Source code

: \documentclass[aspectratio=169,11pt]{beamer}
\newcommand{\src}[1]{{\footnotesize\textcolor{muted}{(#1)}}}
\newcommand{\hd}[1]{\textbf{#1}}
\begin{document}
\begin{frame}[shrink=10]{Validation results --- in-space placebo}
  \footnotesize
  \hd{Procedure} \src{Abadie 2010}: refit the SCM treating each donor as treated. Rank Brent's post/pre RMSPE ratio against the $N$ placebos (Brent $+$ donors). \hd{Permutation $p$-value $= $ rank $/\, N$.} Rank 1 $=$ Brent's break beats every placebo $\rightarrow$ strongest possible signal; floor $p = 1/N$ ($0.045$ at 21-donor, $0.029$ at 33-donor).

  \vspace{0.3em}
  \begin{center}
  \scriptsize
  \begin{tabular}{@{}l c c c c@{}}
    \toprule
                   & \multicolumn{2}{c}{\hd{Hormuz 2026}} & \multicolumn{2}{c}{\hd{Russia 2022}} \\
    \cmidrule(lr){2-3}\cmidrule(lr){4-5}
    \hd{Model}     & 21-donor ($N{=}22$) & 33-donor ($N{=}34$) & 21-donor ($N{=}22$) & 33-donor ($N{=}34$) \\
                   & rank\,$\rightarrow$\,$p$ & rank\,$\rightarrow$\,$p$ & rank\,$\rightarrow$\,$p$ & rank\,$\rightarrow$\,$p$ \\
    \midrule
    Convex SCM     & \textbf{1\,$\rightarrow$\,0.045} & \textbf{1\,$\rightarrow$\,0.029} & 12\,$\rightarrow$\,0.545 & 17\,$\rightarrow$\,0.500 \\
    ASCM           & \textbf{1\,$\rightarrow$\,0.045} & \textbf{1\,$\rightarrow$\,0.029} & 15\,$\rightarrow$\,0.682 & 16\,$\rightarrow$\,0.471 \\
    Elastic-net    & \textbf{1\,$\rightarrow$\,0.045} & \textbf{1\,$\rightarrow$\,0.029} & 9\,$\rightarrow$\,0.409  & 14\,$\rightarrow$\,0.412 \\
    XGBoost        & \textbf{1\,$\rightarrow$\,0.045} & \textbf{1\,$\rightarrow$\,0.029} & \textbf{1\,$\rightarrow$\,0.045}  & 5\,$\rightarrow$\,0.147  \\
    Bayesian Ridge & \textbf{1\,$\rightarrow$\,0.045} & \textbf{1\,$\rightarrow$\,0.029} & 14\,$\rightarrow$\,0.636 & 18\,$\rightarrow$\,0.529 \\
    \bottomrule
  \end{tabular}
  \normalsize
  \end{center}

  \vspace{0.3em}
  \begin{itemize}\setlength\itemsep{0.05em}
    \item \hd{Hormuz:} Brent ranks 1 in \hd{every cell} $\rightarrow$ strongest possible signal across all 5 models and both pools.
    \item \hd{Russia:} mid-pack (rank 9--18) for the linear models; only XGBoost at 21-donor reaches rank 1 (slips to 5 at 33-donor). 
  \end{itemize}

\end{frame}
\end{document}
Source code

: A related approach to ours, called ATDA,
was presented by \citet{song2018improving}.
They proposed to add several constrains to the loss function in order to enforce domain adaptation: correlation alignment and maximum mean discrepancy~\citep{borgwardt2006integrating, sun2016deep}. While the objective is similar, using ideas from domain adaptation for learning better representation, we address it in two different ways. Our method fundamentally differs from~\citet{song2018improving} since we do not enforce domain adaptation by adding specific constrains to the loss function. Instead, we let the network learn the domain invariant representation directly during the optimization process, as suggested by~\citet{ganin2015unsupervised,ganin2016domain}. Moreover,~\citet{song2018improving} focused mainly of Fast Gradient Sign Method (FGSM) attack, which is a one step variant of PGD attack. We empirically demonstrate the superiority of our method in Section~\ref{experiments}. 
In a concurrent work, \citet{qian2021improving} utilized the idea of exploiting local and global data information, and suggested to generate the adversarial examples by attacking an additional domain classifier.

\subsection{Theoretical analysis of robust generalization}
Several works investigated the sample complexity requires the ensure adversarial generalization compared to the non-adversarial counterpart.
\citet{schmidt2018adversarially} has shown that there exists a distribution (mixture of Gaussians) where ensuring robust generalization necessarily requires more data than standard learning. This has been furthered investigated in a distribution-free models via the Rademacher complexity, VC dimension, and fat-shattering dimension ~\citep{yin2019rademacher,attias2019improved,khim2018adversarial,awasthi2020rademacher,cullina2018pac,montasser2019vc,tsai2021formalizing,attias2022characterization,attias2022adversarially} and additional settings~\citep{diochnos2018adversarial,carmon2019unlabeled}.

TASK DETAILS | Please transcribe each of the entries, exactly as written.

ANSWER BOX |
Source code

: \documentclass[aspectratio=169,11pt]{beamer}
\newcommand{\src}[1]{{\footnotesize\textcolor{muted}{(#1)}}}
\newcommand{\hd}[1]{\textbf{#1}}
\begin{document}
\begin{frame}[shrink=10]{Validation results --- in-space placebo}
  \footnotesize
  \hd{Procedure} \src{Abadie 2010}: refit the SCM treating each donor as treated. Rank Brent's post/pre RMSPE ratio against the $N$ placebos (Brent $+$ donors). \hd{Permutation $p$-value $= $ rank $/\, N$.} Rank 1 $=$ Brent's break beats every placebo $\rightarrow$ strongest possible signal; floor $p = 1/N$ ($0.045$ at 21-donor, $0.029$ at 33-donor).

  \vspace{0.3em}
  \begin{center}
  \scriptsize
  \begin{tabular}{@{}l c c c c@{}}
    \toprule
                   & \multicolumn{2}{c}{\hd{Hormuz 2026}} & \multicolumn{2}{c}{\hd{Russia 2022}} \\
    \cmidrule(lr){2-3}\cmidrule(lr){4-5}
    \hd{Model}     & 21-donor ($N{=}22$) & 33-donor ($N{=}34$) & 21-donor ($N{=}22$) & 33-donor ($N{=}34$) \\
                   & rank\,$\rightarrow$\,$p$ & rank\,$\rightarrow$\,$p$ & rank\,$\rightarrow$\,$p$ & rank\,$\rightarrow$\,$p$ \\
    \midrule
    Convex SCM     & \textbf{1\,$\rightarrow$\,0.045} & \textbf{1\,$\rightarrow$\,0.029} & 12\,$\rightarrow$\,0.545 & 17\,$\rightarrow$\,0.500 \\
    ASCM           & \textbf{1\,$\rightarrow$\,0.045} & \textbf{1\,$\rightarrow$\,0.029} & 15\,$\rightarrow$\,0.682 & 16\,$\rightarrow$\,0.471 \\
    Elastic-net    & \textbf{1\,$\rightarrow$\,0.045} & \textbf{1\,$\rightarrow$\,0.029} & 9\,$\rightarrow$\,0.409  & 14\,$\rightarrow$\,0.412 \\
    XGBoost        & \textbf{1\,$\rightarrow$\,0.045} & \textbf{1\,$\rightarrow$\,0.029} & \textbf{1\,$\rightarrow$\,0.045}  & 5\,$\rightarrow$\,0.147  \\
    Bayesian Ridge & \textbf{1\,$\rightarrow$\,0.045} & \textbf{1\,$\rightarrow$\,0.029} & 14\,$\rightarrow$\,0.636 & 18\,$\rightarrow$\,0.529 \\
    \bottomrule
  \end{tabular}
  \normalsize
  \end{center}

  \vspace{0.3em}
  \begin{itemize}\setlength\itemsep{0.05em}
    \item \hd{Hormuz:} Brent ranks 1 in \hd{every cell} $\rightarrow$ strongest possible signal across all 5 models and both pools.
    \item \hd{Russia:} mid-pack (rank 9--18) for the linear models; only XGBoost at 21-donor reaches rank 1 (slips to 5 at 33-donor). 
  \end{itemize}

\end{frame}
\end{document}
Source code

: A related approach to ours, called ATDA,
was presented by \citet{song2018improving}.
They proposed to add several constrains to the loss function in order to enforce domain adaptation: correlation alignment and maximum mean discrepancy~\citep{borgwardt2006integrating, sun2016deep}. While the objective is similar, using ideas from domain adaptation for learning better representation, we address it in two different ways. Our method fundamentally differs from~\citet{song2018improving} since we do not enforce domain adaptation by adding specific constrains to the loss function. Instead, we let the network learn the domain invariant representation directly during the optimization process, as suggested by~\citet{ganin2015unsupervised,ganin2016domain}. Moreover,~\citet{song2018improving} focused mainly of Fast Gradient Sign Method (FGSM) attack, which is a one step variant of PGD attack. We empirically demonstrate the superiority of our method in Section~\ref{experiments}. 
In a concurrent work, \citet{qian2021improving} utilized the idea of exploiting local and global data information, and suggested to generate the adversarial examples by attacking an additional domain classifier.

\subsection{Theoretical analysis of robust generalization}
Several works investigated the sample complexity requires the ensure adversarial generalization compared to the non-adversarial counterpart.
\citet{schmidt2018adversarially} has shown that there exists a distribution (mixture of Gaussians) where ensuring robust generalization necessarily requires more data than standard learning. This has been furthered investigated in a distribution-free models via the Rademacher complexity, VC dimension, and fat-shattering dimension ~\citep{yin2019rademacher,attias2019improved,khim2018adversarial,awasthi2020rademacher,cullina2018pac,montasser2019vc,tsai2021formalizing,attias2022characterization,attias2022adversarially} and additional settings~\citep{diochnos2018adversarial,carmon2019unlabeled}.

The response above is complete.